Russia’s deliberate attacks on civilians, such as the repeated use of cluster munitions in Kharkiv, Applebaum argues, are a form of state terrorism. As she says, “Random attacks on random places, far from the front lines and with no military significance whatsoever, are now a daily occurrence in Ukraine.”
But there’s another element in this, which Gumenyuk gets at much more clearly. As her interviewee Pavlo Kushtym puts it,
“Ukraine’s democracy is still developing, but we as a society are dangerous for Putin,” Pavlo continued. “We are a ‘bad example’ for Russians—we are showing that, even in this part of the world, people can influence decisions. So he wants to erase us.”
This is one among many snippets from Gumenyuk’s travels across the country that help make her case that, as the title puts it, “Russia’s Invasion is Making Ukraine More Democratic.” It appears to be doing this at multiple levels, especially the local, where decentralization processes have been ongoing since soon after the war began in 2014.
Russia’s leaders, in common with other autocrats, call democracy “chaotic,” but this decentralization of power has strengthened Ukraine, empowering people to take action and substitute for one another in cases of emergency.
Ukrainians, she argues, are making democracy theirs: “Theoretical concepts such as the rule of law, human rights, and electoral accountability,” she writes, “are being exercised on the ground, with people’s lives at risk.”
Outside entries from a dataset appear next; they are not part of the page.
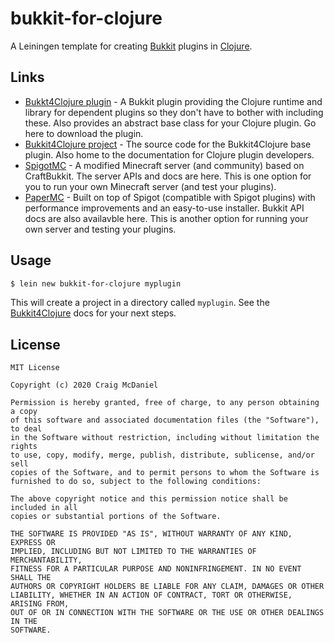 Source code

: # bukkit-for-clojure

A Leiningen template for creating [Bukkit](https://bukkit.org/) plugins in [Clojure](https://clojure.org).

## Links

- [Bukkt4Clojure plugin](https://dev.bukkit.org/projects/bukkit4clojure) - A Bukkit plugin providing the Clojure
  runtime and library for dependent plugins so they don't have to bother with including these. Also
  provides an abstract base class for your Clojure plugin. Go here to download the plugin.
- [Bukkit4Clojure project](https://github.com/cpmcdaniel/Bukkit4Clojure) - The source code for the 
  Bukkit4Clojure base plugin. Also home to the documentation for Clojure plugin developers.
- [SpigotMC](https://www.spigotmc.org/) - A modified Minecraft server (and community) based on 
  CraftBukkit. The server APIs and docs are here. This is one option for you to run your own
  Minecraft server (and test your plugins).
- [PaperMC](https://papermc.io/) - Built on top of Spigot (compatible with Spigot plugins) with
  performance improvements and an easy-to-use installer. Bukkit API docs are also availavble here.
  This is another option for running your own server and testing your plugins.

## Usage

```bash
$ lein new bukkit-for-clojure myplugin
```

This will create a project in a directory called `myplugin`. See the [Bukkit4Clojure](https://github.com/cpmcdaniel/Bukkit4Clojure)
docs for your next steps.

## License

```
MIT License

Copyright (c) 2020 Craig McDaniel

Permission is hereby granted, free of charge, to any person obtaining a copy
of this software and associated documentation files (the "Software"), to deal
in the Software without restriction, including without limitation the rights
to use, copy, modify, merge, publish, distribute, sublicense, and/or sell
copies of the Software, and to permit persons to whom the Software is
furnished to do so, subject to the following conditions:

The above copyright notice and this permission notice shall be included in all
copies or substantial portions of the Software.

THE SOFTWARE IS PROVIDED "AS IS", WITHOUT WARRANTY OF ANY KIND, EXPRESS OR
IMPLIED, INCLUDING BUT NOT LIMITED TO THE WARRANTIES OF MERCHANTABILITY,
FITNESS FOR A PARTICULAR PURPOSE AND NONINFRINGEMENT. IN NO EVENT SHALL THE
AUTHORS OR COPYRIGHT HOLDERS BE LIABLE FOR ANY CLAIM, DAMAGES OR OTHER
LIABILITY, WHETHER IN AN ACTION OF CONTRACT, TORT OR OTHERWISE, ARISING FROM,
OUT OF OR IN CONNECTION WITH THE SOFTWARE OR THE USE OR OTHER DEALINGS IN THE
SOFTWARE.
``` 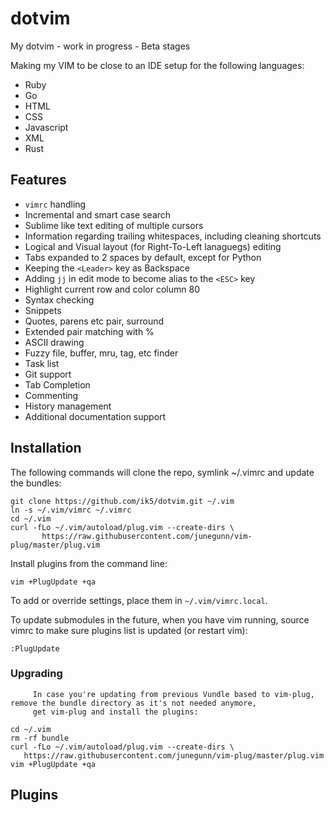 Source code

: # dotvim
My dotvim - work in progress - Beta stages

Making my VIM to be close to an IDE setup for the following languages:

- Ruby
- Go
- HTML
- CSS
- Javascript
- XML
- Rust

## Features

- ``vimrc`` handling
- Incremental and smart case search
- Sublime like text editing of multiple cursors
- Information regarding trailing whitespaces, including cleaning shortcuts
- Logical and Visual layout (for Right-To-Left lanaguegs) editing
- Tabs expanded to 2 spaces by default, except for Python
- Keeping the ``<Leader>`` key as Backspace
- Adding ``jj`` in edit mode to become alias to the ``<ESC>`` key
- Highlight current row and color column 80
- Syntax checking
- Snippets
- Quotes, parens etc pair, surround
- Extended pair matching with %
- ASCII drawing
- Fuzzy file, buffer, mru, tag, etc finder
- Task list
- Git support
- Tab Completion
- Commenting
- History management
- Additional documentation support

## Installation
The following commands will clone the repo, symlink ~/.vimrc and update the bundles:

```
git clone https://github.com/ik5/dotvim.git ~/.vim
ln -s ~/.vim/vimrc ~/.vimrc
cd ~/.vim
curl -fLo ~/.vim/autoload/plug.vim --create-dirs \
       https://raw.githubusercontent.com/junegunn/vim-plug/master/plug.vim
```

Install plugins from the command line:

```
vim +PlugUpdate +qa
```

To add or override settings, place them in ``~/.vim/vimrc.local``.

To update submodules in the future, when you have vim running, source vimrc to make sure plugins list is updated (or
restart vim):

```
:PlugUpdate
```

### Upgrading
         In case you're updating from previous Vundle based to vim-plug, remove the bundle directory as it's not needed anymore,
         get vim-plug and install the plugins:

```
cd ~/.vim
rm -rf bundle
curl -fLo ~/.vim/autoload/plug.vim --create-dirs \
   https://raw.githubusercontent.com/junegunn/vim-plug/master/plug.vim
vim +PlugUpdate +qa
```

## Plugins


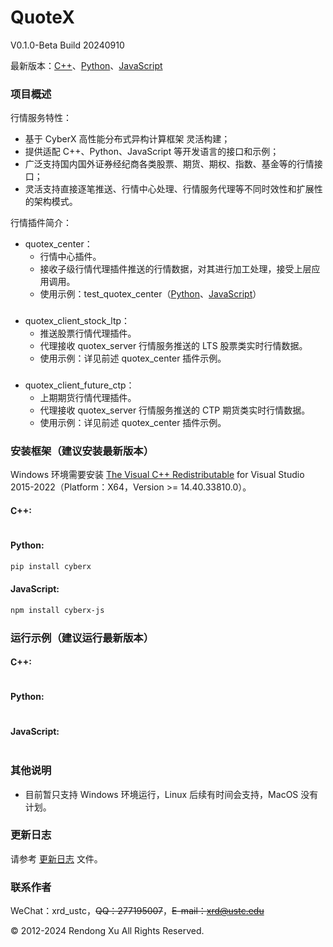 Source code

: # QuoteX
V0.1.0-Beta Build 20240910

最新版本：[C++](https://github.com/universal-exchange/quotex/tree/main/exe/windows/bin)、[Python](https://github.com/universal-exchange/quotex/tree/main/exe/windows/bin/quotex_py/0.1.0)、[JavaScript](https://github.com/universal-exchange/quotex/tree/main/exe/windows/bin/quotex_js/0.1.0)

### 项目概述
行情服务特性：
+ 基于 CyberX 高性能分布式异构计算框架 灵活构建；
+ 提供适配 C++、Python、JavaScript 等开发语言的接口和示例；
+ 广泛支持国内国外证券经纪商各类股票、期货、期权、指数、基金等的行情接口；
+ 灵活支持直接逐笔推送、行情中心处理、行情服务代理等不同时效性和扩展性的架构模式。

行情插件简介：
+ quotex_center：
  + 行情中心插件。
  + 接收子级行情代理插件推送的行情数据，对其进行加工处理，接受上层应用调用。
  + 使用示例：test_quotex_center（[Python](https://github.com/universal-exchange/quotex/tree/main/exe/windows/bin/quotex_py/0.1.0/test_quotex_center.py)、[JavaScript](https://github.com/universal-exchange/quotex/tree/main/exe/windows/bin/quotex_js/0.1.0/test_quotex_center.js)）
###
+ quotex_client_stock_ltp：
  + 推送股票行情代理插件。
  + 代理接收 quotex_server 行情服务推送的 LTS 股票类实时行情数据。
  + 使用示例：详见前述 quotex_center 插件示例。
###
+ quotex_client_future_ctp：
  + 上期期货行情代理插件。
  + 代理接收 quotex_server 行情服务推送的 CTP 期货类实时行情数据。
  + 使用示例：详见前述 quotex_center 插件示例。
###

### 安装框架（建议安装最新版本）
Windows 环境需要安装 [The Visual C++ Redistributable](https://learn.microsoft.com/en-us/cpp/windows/latest-supported-vc-redist?view=msvc-170) for Visual Studio 2015-2022（Platform：X64，Version >= 14.40.33810.0）。

#### C++:
```bash
```

#### Python:
```bash
pip install cyberx
```

#### JavaScript:
```bash
npm install cyberx-js
```

### 运行示例（建议运行最新版本）
#### C++:

```c++

```

#### Python:

```python

```

#### JavaScript:

```javascript

```

### 其他说明
+ 目前暂只支持 Windows 环境运行，Linux 后续有时间会支持，MacOS 没有计划。

### 更新日志
请参考 [更新日志](https://github.com/universal-exchange/quotex/blob/main/changes.txt) 文件。

### 联系作者
WeChat：xrd_ustc，~~QQ：277195007~~，~~E-mail：xrd@ustc.edu~~

© 2012-2024 Rendong Xu All Rights Reserved.
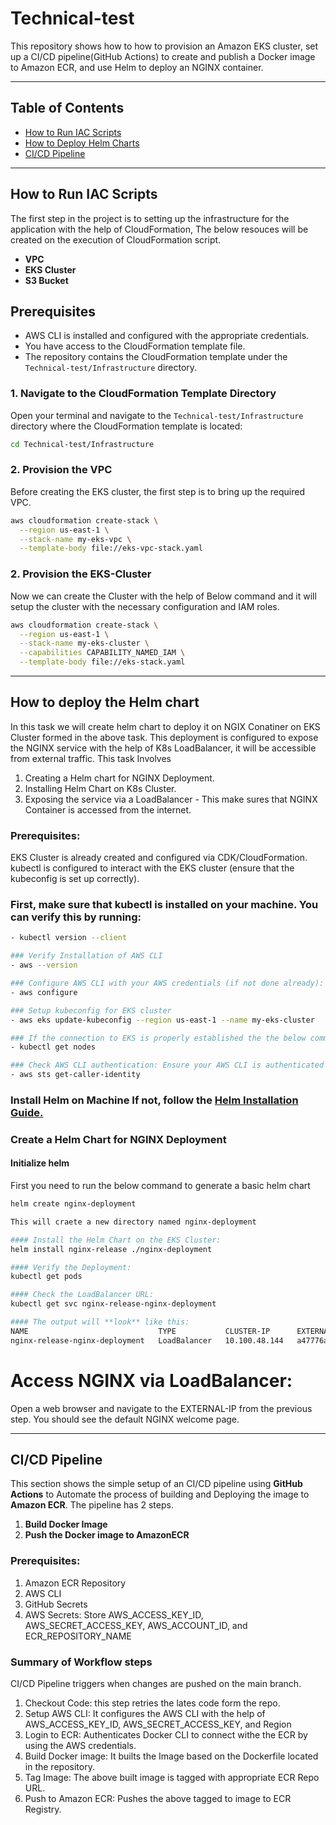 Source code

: # Technical-test

This repository shows how to how to provision an Amazon EKS cluster, set up a CI/CD pipeline(GitHub Actions) to create and publish a Docker image to Amazon ECR, and use Helm to deploy an NGINX container.

---

## Table of Contents
- [How to Run IAC Scripts](#how-to-run-iac-scripts)
- [How to Deploy Helm Charts](#how-to-deploy-helm-charts)
- [CI/CD Pipeline](#cicd-pipeline)

---

## How to Run IAC Scripts
The first step in the project is to setting up the infrastructure for the application with the help of CloudFormation, The below resouces will be created on the execution of CloudFormation script.

- **VPC**
- **EKS Cluster**
- **S3 Bucket**

## Prerequisites
- AWS CLI is installed and configured with the appropriate credentials.
- You have access to the CloudFormation template file.
- The repository contains the CloudFormation template under the `Technical-test/Infrastructure` directory.

### 1. Navigate to the CloudFormation Template Directory

Open your terminal and navigate to the `Technical-test/Infrastructure` directory where the CloudFormation template is located:

```bash
cd Technical-test/Infrastructure
```

### 2. Provision the VPC
Before creating the EKS cluster, the first step is to bring up the required VPC.

```bash
aws cloudformation create-stack \
  --region us-east-1 \
  --stack-name my-eks-vpc \
  --template-body file://eks-vpc-stack.yaml
```

### 2. Provision the EKS-Cluster
Now we can create the Cluster with the help of Below command and it will setup the cluster with the necessary configuration and IAM roles.
```bash
aws cloudformation create-stack \
  --region us-east-1 \
  --stack-name my-eks-cluster \
  --capabilities CAPABILITY_NAMED_IAM \
  --template-body file://eks-stack.yaml
```

---

## How to deploy the Helm chart

In this task we will create helm chart to deploy it on NGIX Conatiner on EKS Cluster formed in the above task. This deployment is configured to expose the NGINX service with the help of K8s LoadBalancer, it will be accessible from external traffic. This task Involves

1. Creating a Helm chart for NGINX Deployment.
2. Installing Helm Chart on K8s Cluster.
3. Exposing the service via a LoadBalancer - This make sures that NGINX Container is accessed from the internet.

### Prerequisites:
EKS Cluster is already created and configured via CDK/CloudFormation.
kubectl is configured to interact with the EKS cluster (ensure that the kubeconfig is set up correctly).

### First, make sure that kubectl is installed on your machine. You can verify this by running:
```bash
- kubectl version --client

### Verify Installation of AWS CLI
- aws --version

### Configure AWS CLI with your AWS credentials (if not done already):
- aws configure

### Setup kubeconfig for EKS cluster
- aws eks update-kubeconfig --region us-east-1 --name my-eks-cluster

### If the connection to EKS is properly established the the below command will be showing the nodes in the EKS Cluster
- kubectl get nodes

### Check AWS CLI authentication: Ensure your AWS CLI is authenticated properly by running:
- aws sts get-caller-identity
```

### Install Helm on Machine If not, follow the [Helm Installation Guide.](https://helm.sh/docs/intro/install/)

### Create a Helm Chart for NGINX Deployment

#### Initialize helm
First you need to run the below command to generate a basic helm chart

```bash
helm create nginx-deployment

This will craete a new directory named nginx-deployment

#### Install the Helm Chart on the EKS Cluster:
helm install nginx-release ./nginx-deployment

#### Verify the Deployment:
kubectl get pods

#### Check the LoadBalancer URL:
kubectl get svc nginx-release-nginx-deployment

#### The output will **look** like this:
NAME                             TYPE           CLUSTER-IP      EXTERNAL-IP                                                               PORT(S)        AGE
nginx-release-nginx-deployment   LoadBalancer   10.100.48.144   a47776a-1960.us-east-1.elb.amazonaws.com   80:30267/TCP   31m
```

# Access NGINX via LoadBalancer:
Open a web browser and navigate to the EXTERNAL-IP from the previous step. You should see the default NGINX welcome page.

---

## CI/CD Pipeline

This section shows the simple setup of an CI/CD pipeline using **GitHub Actions** to Automate the process of building and Deploying the image to **Amazon ECR**. The pipeline has 2 steps.

1. **Build Docker Image**
2. **Push the Docker image to AmazonECR**

### Prerequisites:
1. Amazon ECR Repository
2. AWS CLI
3. GitHub Secrets
4. AWS Secrets: Store AWS_ACCESS_KEY_ID, AWS_SECRET_ACCESS_KEY, AWS_ACCOUNT_ID, and ECR_REPOSITORY_NAME

### Summary of Workflow steps
CI/CD Pipeline triggers when changes are pushed on the main branch.

1. Checkout Code: this step retries the lates code form the repo.
2. Setup AWS CLI: It configures the AWS CLI with the help of AWS_ACCESS_KEY_ID, AWS_SECRET_ACCESS_KEY, and Region
3. Login to ECR: Authenticates Docker CLI to connect withe the ECR by using the AWS credentials.
4. Build Docker image: It builts the Image based on the Dockerfile located in the repository.
5. Tag Image: The above built image is tagged with appropriate ECR Repo URL.
6. Push to Amazon ECR: Pushes the above tagged to image to ECR Registry. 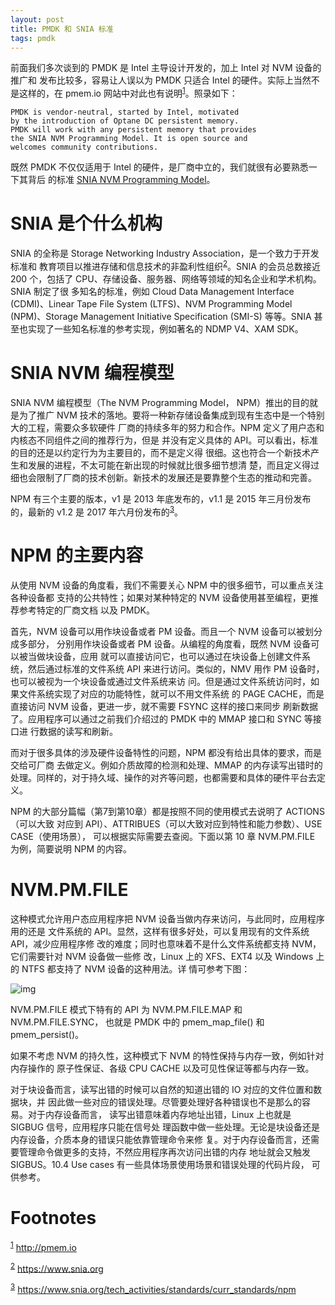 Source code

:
 ```yaml
---
layout: post
title: PMDK 和 SNIA 标准
tags: pmdk
---
```


前面我们多次谈到的 PMDK 是 Intel 主导设计开发的，加上 Intel 对 NVM 设备的推广和
发布比较多，容易让人误以为 PMDK 只适合 Intel 的硬件。实际上当然不是这样的，在
pmem.io 网站中对此也有说明<sup><a id="fnr.1" class="footref" href="#fn.1">1</a></sup>。照录如下：

    PMDK is vendor-neutral, started by Intel, motivated
    by the introduction of Optane DC persistent memory.
    PMDK will work with any persistent memory that provides
    the SNIA NVM Programming Model. It is open source and
    welcomes community contributions.

既然 PMDK 不仅仅适用于 Intel 的硬件，是厂商中立的，我们就很有必要熟悉一下其背后
的标准 [SNIA NVM Programming Model](https://www.snia.org/sites/default/files/technical_work/final/NVMProgrammingModel_v1.2.pdf)。


# SNIA 是个什么机构

SNIA 的全称是 Storage Networking Industry Association，是一个致力于开发标准和
教育项目以推进存储和信息技术的非盈利性组织<sup><a id="fnr.2" class="footref" href="#fn.2">2</a></sup>。SNIA 的会员总数接近 200
个，包括了 CPU、存储设备、服务器、网络等领域的知名企业和学术机构。SNIA 制定了很
多知名的标准，例如 Cloud Data Management Interface (CDMI)、Linear Tape File
System (LTFS)、NVM Programming Model (NPM)、Storage Management Initiative
Specification (SMI-S) 等等。SNIA 甚至也实现了一些知名标准的参考实现，例如著名的
NDMP V4、XAM SDK。


# SNIA NVM 编程模型

SNIA NVM 编程模型（The NVM Programming Model， NPM）推出的目的就是为了推广 NVM
技术的落地。要将一种新存储设备集成到现有生态中是一个特别大的工程，需要众多软硬件
厂商的持续多年的努力和合作。NPM 定义了用户态和内核态不同组件之间的推荐行为，但是
并没有定义具体的 API。可以看出，标准的目的还是以约定行为为主要目的，而不是定义得
很细。这也符合一个新技术产生和发展的进程，不太可能在新出现的时候就比很多细节想清
楚，而且定义得过细也会限制了厂商的技术创新。新技术的发展还是要靠整个生态的推动和完善。

NPM 有三个主要的版本，v1 是 2013 年底发布的，v1.1 是 2015 年三月份发布的，最新的
v1.2 是 2017 年六月份发布的<sup><a id="fnr.3" class="footref" href="#fn.3">3</a></sup>。


# NPM 的主要内容

从使用 NVM 设备的角度看，我们不需要关心 NPM 中的很多细节，可以重点关注各种设备都
支持的公共特性；如果对某种特定的 NVM 设备使用甚至编程，更推荐参考特定的厂商文档
以及 PMDK。

首先，NVM 设备可以用作块设备或者 PM 设备。而且一个 NVM 设备可以被划分成多部分，
分别用作块设备或者 PM 设备。从编程的角度看，既然 NVM 设备可以被当做块设备，应用
就可以直接访问它，也可以通过在块设备上创建文件系统，然后通过标准的文件系统 API
来进行访问。类似的，NMV 用作 PM 设备时，也可以被视为一个块设备或通过文件系统来访
问。但是通过文件系统访问时，如果文件系统实现了对应的功能特性，就可以不用文件系统
的 PAGE CACHE，而是直接访问 NVM 设备，更进一步，就不需要 FSYNC 这样的接口来同步
刷新数据了。应用程序可以通过之前我们介绍过的 PMDK 中的 MMAP 接口和 SYNC 等接口进
行数据的读写和刷新。

而对于很多具体的涉及硬件设备特性的问题，NPM 都没有给出具体的要求，而是交给可厂商
去做定义。例如介质故障的检测和处理、MMAP 的内存读写出错时的处理。同样的，对于持久域、操作的对齐等问题，也都需要和具体的硬件平台去定义。

NPM 的大部分篇幅（第7到第10章）都是按照不同的使用模式去说明了 ACTIONS（可以大致
对应到 API）、ATTRIBUES（可以大致对应到特性和能力参数）、USE CASE（使用场景），
可以根据实际需要去查阅。下面以第 10 章 NVM.PM.FILE 为例，简要说明 NPM 的内容。


# NVM.PM.FILE

这种模式允许用户态应用程序把 NVM 设备当做内存来访问，与此同时，应用程序用的还是
文件系统的 API。显然，这样有很多好处，可以复用现有的文件系统 API，减少应用程序修
改的难度；同时也意味着不是什么文件系统都支持 NVM，它们需要针对 NVM 设备做一些修
改，Linux 上的 XFS、EXT4 以及 Windows 上的 NTFS 都支持了 NVM 设备的这种用法。详
情可参考下图：

![img](/images/nvm-pm-file.png)

NVM.PM.FILE 模式下特有的 API 为 NVM.PM.FILE.MAP 和 NVM.PM.FILE.SYNC，
也就是 PMDK 中的 pmem\_map\_file() 和 pmem\_persist()。

如果不考虑 NVM 的持久性，这种模式下 NVM 的特性保持与内存一致，例如针对内存操作的
原子性保证、各级 CPU CACHE 以及可见性保证等都与内存一致。

对于块设备而言，读写出错的时候可以自然的知道出错的 IO 对应的文件位置和数据块，并
因此做一些对应的错误处理。尽管要处理好各种错误也不是那么的容易。对于内存设备而言，
读写出错意味着内存地址出错，Linux 上也就是 SIGBUG 信号，应用程序只能在信号处
理函数中做一些处理。无论是块设备还是内存设备，介质本身的错误只能依靠管理命令来修
复。对于内存设备而言，还需要管理命令做更多的支持，不然应用程序再次访问出错的内存
地址就会又触发 SIGBUS。10.4 Use cases 有一些具体场景使用场景和错误处理的代码片段，
可供参考。


# Footnotes

<sup><a id="fn.1" href="#fnr.1">1</a></sup> <http://pmem.io>

<sup><a id="fn.2" href="#fnr.2">2</a></sup> <https://www.snia.org>

<sup><a id="fn.3" href="#fnr.3">3</a></sup> <https://www.snia.org/tech_activities/standards/curr_standards/npm>
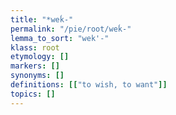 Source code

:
 ```yaml
---
title: "*weḱ-"
permalink: "/pie/root/weḱ-"
lemma_to_sort: "wek'-"
klass: root
etymology: []
markers: []
synonyms: []
definitions: [["to wish, to want"]]
topics: []
---
```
It’s too early to know to what extent the invasion itself is strengthening democracy across the country — which would be surprising as far as wars tend to go — but her examples range widely and echo what other observers have been seeing. See, for instance, Brik and Murtazashvili, “The Source of Ukraine’s Resilience,” Foreign Affairs, June 28, 2022; Sabadash and Kruglashov, “Decentralisation Processes in Ukraine,” Public Policy and Administration 21.1; Joe Mathews, “Can Ukraine’s Experiments in Local Democracy Survive the Invasion?” Zócalo: Public Square, March 2, 2022; and the ICLD’s recent “Democracy and Security in Ukraine” panel.